Stored data:

§

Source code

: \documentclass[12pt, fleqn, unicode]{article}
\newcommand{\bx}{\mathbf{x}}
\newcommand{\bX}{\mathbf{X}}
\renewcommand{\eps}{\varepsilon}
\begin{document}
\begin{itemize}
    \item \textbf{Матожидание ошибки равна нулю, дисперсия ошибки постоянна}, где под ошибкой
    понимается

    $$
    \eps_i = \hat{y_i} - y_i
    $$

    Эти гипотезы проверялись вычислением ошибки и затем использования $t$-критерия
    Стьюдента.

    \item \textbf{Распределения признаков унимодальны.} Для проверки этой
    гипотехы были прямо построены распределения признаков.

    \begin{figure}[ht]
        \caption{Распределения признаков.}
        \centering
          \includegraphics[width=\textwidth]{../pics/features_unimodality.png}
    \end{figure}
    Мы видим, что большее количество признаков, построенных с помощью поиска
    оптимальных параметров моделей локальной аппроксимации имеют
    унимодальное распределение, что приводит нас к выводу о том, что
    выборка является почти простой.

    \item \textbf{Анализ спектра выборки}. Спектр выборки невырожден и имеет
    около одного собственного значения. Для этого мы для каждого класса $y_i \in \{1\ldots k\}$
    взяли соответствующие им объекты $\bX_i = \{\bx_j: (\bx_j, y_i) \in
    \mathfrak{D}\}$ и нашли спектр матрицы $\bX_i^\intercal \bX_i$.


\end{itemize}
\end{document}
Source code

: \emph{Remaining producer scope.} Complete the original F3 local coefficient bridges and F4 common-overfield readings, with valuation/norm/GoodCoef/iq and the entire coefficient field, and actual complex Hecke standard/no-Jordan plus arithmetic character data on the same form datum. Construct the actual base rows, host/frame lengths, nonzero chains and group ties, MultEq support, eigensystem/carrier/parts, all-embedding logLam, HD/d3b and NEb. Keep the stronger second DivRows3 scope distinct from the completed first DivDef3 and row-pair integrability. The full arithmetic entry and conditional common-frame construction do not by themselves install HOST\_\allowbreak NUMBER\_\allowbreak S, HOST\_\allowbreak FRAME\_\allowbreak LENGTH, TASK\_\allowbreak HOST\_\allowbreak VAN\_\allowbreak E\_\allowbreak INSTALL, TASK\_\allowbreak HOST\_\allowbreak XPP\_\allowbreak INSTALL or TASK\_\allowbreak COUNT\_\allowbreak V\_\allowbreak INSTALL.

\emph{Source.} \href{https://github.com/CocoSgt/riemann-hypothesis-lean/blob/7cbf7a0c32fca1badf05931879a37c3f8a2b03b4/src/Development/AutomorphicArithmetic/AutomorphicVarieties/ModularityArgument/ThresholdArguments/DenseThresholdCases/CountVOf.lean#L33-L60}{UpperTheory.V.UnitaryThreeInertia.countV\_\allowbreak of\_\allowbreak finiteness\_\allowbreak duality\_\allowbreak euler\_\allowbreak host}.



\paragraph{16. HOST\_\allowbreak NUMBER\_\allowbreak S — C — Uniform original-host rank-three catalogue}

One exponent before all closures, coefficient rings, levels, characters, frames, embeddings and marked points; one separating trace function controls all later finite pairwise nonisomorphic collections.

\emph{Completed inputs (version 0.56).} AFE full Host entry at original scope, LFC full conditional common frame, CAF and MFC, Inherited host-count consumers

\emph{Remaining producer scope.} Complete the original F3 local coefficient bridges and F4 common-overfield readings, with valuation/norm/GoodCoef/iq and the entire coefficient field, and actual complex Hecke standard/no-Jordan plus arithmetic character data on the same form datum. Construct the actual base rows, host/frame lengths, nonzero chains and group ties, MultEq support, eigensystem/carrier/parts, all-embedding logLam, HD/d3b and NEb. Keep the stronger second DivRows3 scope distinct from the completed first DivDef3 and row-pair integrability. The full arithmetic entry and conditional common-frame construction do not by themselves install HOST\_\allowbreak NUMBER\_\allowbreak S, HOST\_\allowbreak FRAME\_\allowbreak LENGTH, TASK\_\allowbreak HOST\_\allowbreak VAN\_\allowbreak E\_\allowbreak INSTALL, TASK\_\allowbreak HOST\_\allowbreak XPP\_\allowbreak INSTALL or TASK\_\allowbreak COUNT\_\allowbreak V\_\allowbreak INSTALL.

§

Work request:
In the data above, how many lines contain the string "textbf"? Answer with the number only.

Answer to the exercise:
3